December 12, 2007 / 2:17 PM / 11 years ago

Toronto stocks set for Fed-talk rebound

TORONTO, Dec 12 (Reuters) - The Toronto Stock Exchange’s main index was seen bouncing back on Wednesday, recovering from a steep fall the previous day, on hopes that the U.S. Federal Reserve will take more steps to address liquidity shortages.

Also on Wednesday, EnCana Corp (ECA.TO) will be on radars after Canada’s biggest oil and gas producer said it plans to double its 2008 dividend and boost capital expenditure. For details see: [nN12248738]

But any talk of Fed action is expected to dominate market movement.

On Tuesday, the Fed cut interest rates by a modest 25 basis points, disappointing investors expecting a bolder move to defend the world’s biggest economy against a possible recession.

The decision caused the Toronto index, which had punched through the 14,000-mark earlier in the day, to reverse course in the afternoon. The index closed down 216.65 points, or 1.55 percent, and snapped a four-session winning streak.

A Fed source told Reuters that policymakers were considering tools to address funding pressures on financial markets.

Fergal Smith, managing market strategist at Action Economics, said expectations of more Fed intervention will be the key driver in early trading.

“The market yesterday was banking on a more aggressive cut, but was also hoping for a deeper cut in the discount rate to help overcome some of the liquidity issues facing the market,” he said.

The Fed also cut the discount rate — which it charges banks for direct loans — by 25 basis points on Tuesday.

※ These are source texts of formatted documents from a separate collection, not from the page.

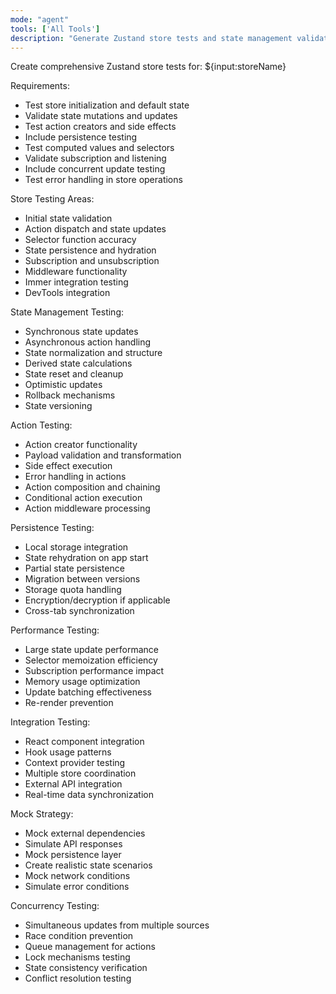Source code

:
```yaml
---
mode: "agent"
tools: ['All Tools']
description: "Generate Zustand store tests and state management validation"
---
```


Create comprehensive Zustand store tests for: ${input:storeName}

Requirements:

- Test store initialization and default state
- Validate state mutations and updates
- Test action creators and side effects
- Include persistence testing
- Test computed values and selectors
- Validate subscription and listening
- Include concurrent update testing
- Test error handling in store operations

Store Testing Areas:

- Initial state validation
- Action dispatch and state updates
- Selector function accuracy
- State persistence and hydration
- Subscription and unsubscription
- Middleware functionality
- Immer integration testing
- DevTools integration

State Management Testing:

- Synchronous state updates
- Asynchronous action handling
- State normalization and structure
- Derived state calculations
- State reset and cleanup
- Optimistic updates
- Rollback mechanisms
- State versioning

Action Testing:

- Action creator functionality
- Payload validation and transformation
- Side effect execution
- Error handling in actions
- Action composition and chaining
- Conditional action execution
- Action middleware processing

Persistence Testing:

- Local storage integration
- State rehydration on app start
- Partial state persistence
- Migration between versions
- Storage quota handling
- Encryption/decryption if applicable
- Cross-tab synchronization

Performance Testing:

- Large state update performance
- Selector memoization efficiency
- Subscription performance impact
- Memory usage optimization
- Update batching effectiveness
- Re-render prevention

Integration Testing:

- React component integration
- Hook usage patterns
- Context provider testing
- Multiple store coordination
- External API integration
- Real-time data synchronization

Mock Strategy:

- Mock external dependencies
- Simulate API responses
- Mock persistence layer
- Create realistic state scenarios
- Mock network conditions
- Simulate error conditions

Concurrency Testing:

- Simultaneous updates from multiple sources
- Race condition prevention
- Queue management for actions
- Lock mechanisms testing
- State consistency verification
- Conflict resolution testing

Reports on Wednesday suggested the U.S. central bank could inject new liquidity to auction loans and banks, which have been hit hard in the second half of this year after defaults on U.S. mortgages led to a global credit crunch.

The TSX financials sector, accounting for about 30 percent of the overall index, is off 2.2 percent since June and fell 1.2 percent on Tuesday.

The United States is Canada’s biggest trading partner and U.S. stock futures, which were sharply higher before the opening bell, are a key bellwether for Canadian stocks.

Elsewhere, Canadian Pacific (CP.TO) warned that its adjusted 2007 diluted earnings per share may be below its previous range. For details, see: [nN12292272]

The S&P/TSX composite index .GSPTSE starts the day at 13,723.71.